According to ASP executive producer Sara Stackhouse, the company’s struggles with “Hamlet” yielded fruits for “Romeo and Juliet.”
“After working with the Strand the first time around we had a much better idea of what it would entail to work with the City of Boston, to work with Dorchester partners on the project, to engage with inspectors and city officials, and to interface with the great staff at the Stand. This time, with ‘R&J,’ it was like coming home and working with old partners as opposed to figuring everything out for the first time.”
As always, the ensemble is exploring new ways of presenting Shakespeare. Here’s a heads-up on what twists they’ve dreamed up this time.
Unlike the current hot-ticket Broadway production of “R&J,” which features Orlando Bloom and his white Montague family and Condola Rashad and the black Capulet family, ASP’s casting is completely color blind.
Allyn Burrows and Bobbie Steinbach, who co-directed the production, explain, “We cast according to which actor best fits the part, regardless of race. While we strive to make our company of artists as diverse as possible, our criteria are based on what each actor can bring to the role, regardless of their hue and culture of origin.”
Steinbach and Allyn also switched acting and spectating spaces. In “Hamlet,” ASP had the whole audience sitting on the stage and had the actors all over the “house,” (theater seats, balconies etc). For “Romeo and Juliet,” some of the audience will again be seated on stage, the rest in the rear orchestra area with the performers in between, in the space created by removing the first few rows of seats.
The directors add: “Putting seats on the stage puts some of the audience right in the middle of the action, but they then become set pieces, if you will, as witnesses to the tragic events that unfold before them. The audience is watching the audience watch the players who speak to the audience. All that interplay and proximity enhances the experience for everyone involved, actor and audience.”
ASP’s star-crossed lovers are Jason Bowen (Fortinbras in ASP’s “Hamlet”) as Romeo and BU- trained Julie Ann Earls as Juliet.
Maurice Emmanuel Parent, who plays the fiery Mercutio, is a theater arts teacher at Dorchester’s King School. In addition he collaborated with Dot actress Obehi Janice and co-director Steinbach in the “What’s in a Name?” project, the results of which will be exhibited at the Strand later on in the run.
A host of Dot schools like TechBoston, Cristo Rey, and Codman Academy are coming to matinees. Local adults with free tickets to the special Dorchester community night (Oct. 10) include groups from Boston Adult Tech Academy, from Dot Main Streets and from St. Mary’s Center for Women and Children.

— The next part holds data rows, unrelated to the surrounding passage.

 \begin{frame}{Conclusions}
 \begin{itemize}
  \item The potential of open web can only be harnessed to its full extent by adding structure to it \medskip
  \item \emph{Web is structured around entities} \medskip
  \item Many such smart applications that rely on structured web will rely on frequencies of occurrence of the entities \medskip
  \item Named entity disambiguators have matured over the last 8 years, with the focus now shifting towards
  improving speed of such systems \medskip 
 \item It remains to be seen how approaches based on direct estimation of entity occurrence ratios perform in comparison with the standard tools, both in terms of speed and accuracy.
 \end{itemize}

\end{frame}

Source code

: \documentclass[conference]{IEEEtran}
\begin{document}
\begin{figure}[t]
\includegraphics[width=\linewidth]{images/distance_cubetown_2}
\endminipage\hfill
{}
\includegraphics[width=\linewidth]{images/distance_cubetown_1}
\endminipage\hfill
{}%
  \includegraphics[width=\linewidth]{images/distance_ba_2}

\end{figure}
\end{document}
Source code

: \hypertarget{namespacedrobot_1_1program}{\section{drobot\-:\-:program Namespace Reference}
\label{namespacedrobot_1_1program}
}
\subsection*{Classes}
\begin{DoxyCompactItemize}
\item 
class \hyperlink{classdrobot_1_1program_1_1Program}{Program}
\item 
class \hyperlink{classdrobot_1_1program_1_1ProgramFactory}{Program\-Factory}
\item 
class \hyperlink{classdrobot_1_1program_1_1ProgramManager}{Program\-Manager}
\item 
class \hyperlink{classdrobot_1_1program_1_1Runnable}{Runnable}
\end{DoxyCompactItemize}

Members of the Dot-based, Home for Little Wanderers-affiliated YARN (Young Adult Resource Network) are also coming to Community Night; their artwork is displayed in the Strand lobby.
ASP is still offering Dorchester residents discounts on tickets priced as high as $50 for the general public. Two great deals at the door: EBT cardholders can get in for $5, Dot residents for $10. UMass undergrads and senior citizens got special group rates.
The Sunday matinees feature post-show “talk-backs,” informal Q and A sessions with cast and directors. Check out actorsshakespeareproject.org for details on this production that runs through November 3 – unless like ASP’s “Hamlet,” it is extended – something, as the Bard himself said, is “devoutly to be wished.”